Well, that’s no longer a problem with Codecademy: Hour of Code, the startup’s first iPhone app. Whether you’re waiting for the train or queuing in your local greengrocer, now you can learn to code absolutely anywhere.
How it Works
Codecademy is launching the app today to coincide with the ‘Hour of Code‘ campaign set up by Code.org. As part of Computer Science Education Week (December 9–15, 2013) the non-profit organization wants 10 million students in the US to spend at least 60 minutes learning how to code.
As such, the How to Code app by Codecademy targets total newcomers to computer programming.
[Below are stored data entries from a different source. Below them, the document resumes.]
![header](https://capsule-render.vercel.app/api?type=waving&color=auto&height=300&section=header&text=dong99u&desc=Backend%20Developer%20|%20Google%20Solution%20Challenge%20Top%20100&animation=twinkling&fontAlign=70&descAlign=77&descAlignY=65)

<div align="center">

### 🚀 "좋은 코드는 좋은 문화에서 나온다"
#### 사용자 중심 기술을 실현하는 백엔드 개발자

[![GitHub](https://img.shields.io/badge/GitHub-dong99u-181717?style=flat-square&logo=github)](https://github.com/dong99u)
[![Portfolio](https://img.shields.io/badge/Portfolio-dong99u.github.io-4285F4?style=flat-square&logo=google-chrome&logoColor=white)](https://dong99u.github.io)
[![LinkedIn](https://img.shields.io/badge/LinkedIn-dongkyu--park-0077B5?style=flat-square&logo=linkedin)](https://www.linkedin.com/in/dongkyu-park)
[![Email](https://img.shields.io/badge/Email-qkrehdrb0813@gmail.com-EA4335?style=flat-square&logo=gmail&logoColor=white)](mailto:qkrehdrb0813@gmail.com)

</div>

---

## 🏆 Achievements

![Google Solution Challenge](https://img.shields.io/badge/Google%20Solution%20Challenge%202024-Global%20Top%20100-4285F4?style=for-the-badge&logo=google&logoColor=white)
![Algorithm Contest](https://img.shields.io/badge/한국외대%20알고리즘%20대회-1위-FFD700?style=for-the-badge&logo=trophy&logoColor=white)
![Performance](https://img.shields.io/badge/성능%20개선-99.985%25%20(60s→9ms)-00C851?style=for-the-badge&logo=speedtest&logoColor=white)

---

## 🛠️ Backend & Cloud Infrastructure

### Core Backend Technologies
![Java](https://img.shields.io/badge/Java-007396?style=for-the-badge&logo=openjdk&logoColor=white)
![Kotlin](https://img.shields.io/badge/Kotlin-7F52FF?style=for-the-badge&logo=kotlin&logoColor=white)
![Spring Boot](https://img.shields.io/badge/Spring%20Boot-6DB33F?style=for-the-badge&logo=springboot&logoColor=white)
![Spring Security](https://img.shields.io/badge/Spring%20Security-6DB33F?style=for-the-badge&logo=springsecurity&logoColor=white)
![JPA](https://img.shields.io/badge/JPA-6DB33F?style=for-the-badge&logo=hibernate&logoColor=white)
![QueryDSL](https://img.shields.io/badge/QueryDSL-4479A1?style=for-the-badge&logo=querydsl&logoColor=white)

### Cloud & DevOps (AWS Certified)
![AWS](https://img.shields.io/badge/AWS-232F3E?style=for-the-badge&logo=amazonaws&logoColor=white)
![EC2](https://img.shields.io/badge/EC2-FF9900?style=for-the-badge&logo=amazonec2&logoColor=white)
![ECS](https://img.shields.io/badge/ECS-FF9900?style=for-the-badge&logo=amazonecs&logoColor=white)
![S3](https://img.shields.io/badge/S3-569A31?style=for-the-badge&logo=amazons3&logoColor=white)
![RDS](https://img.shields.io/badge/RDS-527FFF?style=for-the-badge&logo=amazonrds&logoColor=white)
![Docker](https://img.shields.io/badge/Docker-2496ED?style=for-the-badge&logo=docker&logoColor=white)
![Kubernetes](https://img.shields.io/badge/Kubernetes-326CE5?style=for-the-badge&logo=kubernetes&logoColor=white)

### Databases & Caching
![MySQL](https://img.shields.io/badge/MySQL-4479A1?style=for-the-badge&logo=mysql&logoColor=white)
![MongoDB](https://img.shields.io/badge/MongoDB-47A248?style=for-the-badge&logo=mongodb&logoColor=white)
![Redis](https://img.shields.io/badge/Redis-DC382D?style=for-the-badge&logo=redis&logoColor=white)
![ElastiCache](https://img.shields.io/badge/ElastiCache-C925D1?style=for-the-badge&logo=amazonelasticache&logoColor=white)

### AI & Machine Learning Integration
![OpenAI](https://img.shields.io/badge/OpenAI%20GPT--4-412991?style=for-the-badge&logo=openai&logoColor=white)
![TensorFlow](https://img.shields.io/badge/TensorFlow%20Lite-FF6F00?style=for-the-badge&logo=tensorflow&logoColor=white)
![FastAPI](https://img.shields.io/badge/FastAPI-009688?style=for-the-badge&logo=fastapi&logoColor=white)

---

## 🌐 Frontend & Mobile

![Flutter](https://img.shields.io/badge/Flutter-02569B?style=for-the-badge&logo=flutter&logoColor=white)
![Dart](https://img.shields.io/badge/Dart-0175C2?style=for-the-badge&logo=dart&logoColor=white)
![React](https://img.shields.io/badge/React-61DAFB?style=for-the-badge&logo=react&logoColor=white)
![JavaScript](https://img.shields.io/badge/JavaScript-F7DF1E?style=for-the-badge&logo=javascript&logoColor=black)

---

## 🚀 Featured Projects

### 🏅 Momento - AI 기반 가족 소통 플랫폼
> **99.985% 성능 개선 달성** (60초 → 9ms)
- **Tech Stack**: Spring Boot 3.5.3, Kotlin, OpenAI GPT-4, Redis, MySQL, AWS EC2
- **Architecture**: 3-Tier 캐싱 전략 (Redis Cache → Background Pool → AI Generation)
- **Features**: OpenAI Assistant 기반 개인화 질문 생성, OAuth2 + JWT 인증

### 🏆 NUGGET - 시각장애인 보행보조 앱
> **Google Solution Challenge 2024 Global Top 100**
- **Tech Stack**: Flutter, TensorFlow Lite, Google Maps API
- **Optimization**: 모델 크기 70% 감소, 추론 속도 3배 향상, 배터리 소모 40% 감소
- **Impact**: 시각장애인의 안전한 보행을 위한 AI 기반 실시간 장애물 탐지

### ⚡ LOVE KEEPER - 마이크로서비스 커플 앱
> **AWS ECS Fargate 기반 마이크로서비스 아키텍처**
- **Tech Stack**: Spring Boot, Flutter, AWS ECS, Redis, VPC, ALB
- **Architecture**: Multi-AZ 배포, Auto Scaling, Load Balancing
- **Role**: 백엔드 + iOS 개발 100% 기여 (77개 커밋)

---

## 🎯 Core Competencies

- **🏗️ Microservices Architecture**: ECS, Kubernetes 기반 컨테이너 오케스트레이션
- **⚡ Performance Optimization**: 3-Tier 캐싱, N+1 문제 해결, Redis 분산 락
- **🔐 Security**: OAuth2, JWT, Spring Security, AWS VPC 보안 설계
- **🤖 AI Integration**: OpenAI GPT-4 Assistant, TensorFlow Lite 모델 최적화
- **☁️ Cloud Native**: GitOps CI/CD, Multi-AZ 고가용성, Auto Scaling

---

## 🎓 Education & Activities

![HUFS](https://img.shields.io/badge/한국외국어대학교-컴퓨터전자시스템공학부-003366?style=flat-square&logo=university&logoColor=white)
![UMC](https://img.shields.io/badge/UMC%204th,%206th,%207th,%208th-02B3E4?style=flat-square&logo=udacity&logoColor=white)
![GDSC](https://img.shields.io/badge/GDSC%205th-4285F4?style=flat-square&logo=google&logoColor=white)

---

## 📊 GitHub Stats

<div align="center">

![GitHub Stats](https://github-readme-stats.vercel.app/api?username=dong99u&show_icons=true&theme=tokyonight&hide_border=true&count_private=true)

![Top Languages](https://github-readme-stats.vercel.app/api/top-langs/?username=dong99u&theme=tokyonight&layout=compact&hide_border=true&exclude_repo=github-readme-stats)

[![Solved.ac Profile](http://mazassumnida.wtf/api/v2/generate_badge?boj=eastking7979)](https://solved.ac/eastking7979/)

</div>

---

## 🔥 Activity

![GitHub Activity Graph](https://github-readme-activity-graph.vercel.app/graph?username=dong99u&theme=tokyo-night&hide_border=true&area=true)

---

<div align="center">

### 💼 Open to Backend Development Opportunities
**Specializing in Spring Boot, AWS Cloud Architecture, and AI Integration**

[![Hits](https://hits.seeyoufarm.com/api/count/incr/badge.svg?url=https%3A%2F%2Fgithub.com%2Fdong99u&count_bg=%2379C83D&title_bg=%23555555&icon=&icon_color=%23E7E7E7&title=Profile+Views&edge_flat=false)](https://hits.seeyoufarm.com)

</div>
Its relatively short repertoire covers the absolute basics, such as how programs are written and a few examples of what can be achieved with just a few lines of code.
The lessons cover strings, operators, and many other building blocks associated with computer science. You won’t be publishing an app once the 60 minutes are up, but it’s a brilliant taster that should get students and teachers alike interested in the subject.
Similar to Codecademy on the Web, the iPhone app also has a few gamification elements, awarding you stars based on the number of questions you answer correctly on your first try. There’s also the option to post your results on Twitter, which should help to raise awareness about the iPhone app and the larger How to Code campaign.
Notably, Codecademy will also ask whether you would like to be notified of new content via push notifications. Its inclusion suggests that the startup will be adding new lessons and languages to the iPhone app, perhaps expanding its appeal to existing and more advanced Codecademy users.
We should embrace any efforts to introduce computer science to new people. Codecademy is an invaluable partner to have on-board with the Hour of Code campaign and their first attempt an iPhone app is glorious.
It’s child-friendly, interactive and most importantly, heaps of fun. The app is free too, so if you’ve never delved into coding before theres’s no excuse not to give this a try. It’s only an hour of your free time, after all.